The continuing uproar over US treatment of prisoners at Guantanamo Bay and Abu Ghraib has a top Senate Republican looking at the need to clarify in law the rights of foreign detainees.
On the heels of Amnesty International calling the US detention center at Guantanamo Bay, Cuba, "the gulag of our time," Senate Judiciary Committee chairman Arlen Specter, a Pennsylvania Republican, will hold hearings this month on the treatment of foreign terrorism suspects at the detention camp, said an aide to the senator.
Earlier this week Defense Secretary Donald Rumsfeld described Amnesty's characterization as "reprehensible."
But on Friday night, the Pentagon, for the first time, confirmed several incidents in which the Koran had been mishandled at Guantanamo Bay prison. The incidents included a soldier deliberately kicking the Muslim holy book, an interrogator stepping on a Koran, and a guard urinating near an air vent splashing urine on a detainee and his Koran.
The Pentagon is working on new guidelines for handling people captured during wartime, including an explicit ban on inhumane treatment. The 142-page draft document is being written by the office of the Joint Chiefs of Staff and is not intended to set policy, but rather to provide the military with guidance to implement detainee policies set by civilian authorities.
Specter, according to an aide, is in the preliminary stages of drafting a bill to establish procedures for detentions and exploring the possibility of making the Foreign Intelligence Surveillance Act Court the venue for challenging them.
Amnesty International has called on the US to close its Guantanamo prison, where about 540 men are being held on suspicion they have links to Afghanistan's ousted Taliban regime or Osama bin Laden's al-Qaeda terror network.
While the human rights watchdog worries about Congress putting into law "enemy combatant" status, which it says is a category of prisoner not sanctioned by international and humanitarian treaties, it applauded Specter for looking into the issue.
"Any kind of sunshine would be a good antiseptic for this situation," said Jumana Musa, advocacy director for human rights and international justice at Washington's Amnesty International.
Specter's hearing will focus on the detention of enemy combatants at both Guantanamo and in the US, and whether trying them before military tribunals provides them adequate due process, the senator's aide said.

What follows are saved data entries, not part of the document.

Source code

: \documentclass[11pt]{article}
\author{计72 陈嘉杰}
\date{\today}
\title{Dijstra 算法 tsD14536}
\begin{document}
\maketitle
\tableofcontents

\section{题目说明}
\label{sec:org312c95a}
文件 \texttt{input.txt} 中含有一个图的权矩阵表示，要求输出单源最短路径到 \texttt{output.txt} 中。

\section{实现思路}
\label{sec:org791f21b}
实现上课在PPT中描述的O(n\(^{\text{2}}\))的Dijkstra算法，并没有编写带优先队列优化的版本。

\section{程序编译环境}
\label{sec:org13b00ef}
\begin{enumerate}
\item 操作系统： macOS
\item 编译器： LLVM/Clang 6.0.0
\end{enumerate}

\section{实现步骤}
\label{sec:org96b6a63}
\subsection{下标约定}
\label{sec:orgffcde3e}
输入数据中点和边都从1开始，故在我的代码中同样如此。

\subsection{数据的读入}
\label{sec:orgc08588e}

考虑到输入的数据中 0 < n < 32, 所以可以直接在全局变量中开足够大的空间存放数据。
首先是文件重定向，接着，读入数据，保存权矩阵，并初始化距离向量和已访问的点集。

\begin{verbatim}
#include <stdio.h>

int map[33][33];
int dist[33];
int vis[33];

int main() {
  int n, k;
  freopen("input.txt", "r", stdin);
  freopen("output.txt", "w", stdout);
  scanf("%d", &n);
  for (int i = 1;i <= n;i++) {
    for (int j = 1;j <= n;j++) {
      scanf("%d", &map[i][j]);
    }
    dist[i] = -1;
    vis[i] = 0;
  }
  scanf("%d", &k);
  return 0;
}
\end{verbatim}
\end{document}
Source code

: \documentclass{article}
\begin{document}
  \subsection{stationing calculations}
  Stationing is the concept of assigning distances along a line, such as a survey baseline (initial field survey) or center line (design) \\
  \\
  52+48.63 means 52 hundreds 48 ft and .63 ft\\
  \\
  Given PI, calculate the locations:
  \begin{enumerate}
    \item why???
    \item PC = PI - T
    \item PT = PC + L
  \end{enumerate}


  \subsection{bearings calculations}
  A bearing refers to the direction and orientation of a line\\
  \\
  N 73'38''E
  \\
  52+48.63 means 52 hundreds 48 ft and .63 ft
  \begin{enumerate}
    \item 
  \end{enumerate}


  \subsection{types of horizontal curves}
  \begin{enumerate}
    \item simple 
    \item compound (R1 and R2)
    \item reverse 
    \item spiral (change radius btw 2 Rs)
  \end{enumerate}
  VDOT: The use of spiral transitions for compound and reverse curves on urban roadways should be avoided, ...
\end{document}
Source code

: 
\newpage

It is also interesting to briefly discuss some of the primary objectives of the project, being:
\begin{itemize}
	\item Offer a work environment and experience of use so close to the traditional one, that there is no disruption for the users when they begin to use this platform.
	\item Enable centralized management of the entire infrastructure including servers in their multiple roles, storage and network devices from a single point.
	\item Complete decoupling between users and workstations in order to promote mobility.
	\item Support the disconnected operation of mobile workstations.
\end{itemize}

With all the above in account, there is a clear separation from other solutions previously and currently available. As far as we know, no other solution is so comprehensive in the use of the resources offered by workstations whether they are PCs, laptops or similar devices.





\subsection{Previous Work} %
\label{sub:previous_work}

The Bush administration created the detainee category of "enemy combatant" after the Sept. 11, 2001, terrorist attacks on New York and Washington and applied it to members or associates of al-Qaeda and the Taliban.
The administration argues that the Geneva Conventions do not apply to suspected members of al-Qaeda -- a position spelled out in a January 2002 memo to President George W. Bush from then-White House counsel Alberto Gonzales, who is now attorney general.
The Guantanamo camp, which began in January 2002 with the arrival of prisoners captured in Afghanistan, has been widely criticized. So far, only four detainees there have been charged with a crime, and their military trials have been stalled because of appeals in US courts.
The problems at Guantanamo were compounded by the 2004 revelations about mistreatment of Iraqis at the Abu Ghraib prison outside of Baghdad. Photographs taken by US military personnel and published around the world depicted scenes of sexual humiliation and physical abuse.
So far, only two US citizens have been designated as enemy combatants. Jose Padilla, a former gang member who was born in Brooklyn, New York, has been held since 2002 without being charged. Louisiana native Yaser Hamdi was released in October after the Justice Department said he no longer posed a threat to the US and no longer had any intelligence value. Hamdi, who was captured on the battlefield in Afghanistan in 2001, gave up his American citizenship and returned to his family in Saudi Arabia as conditions of his release.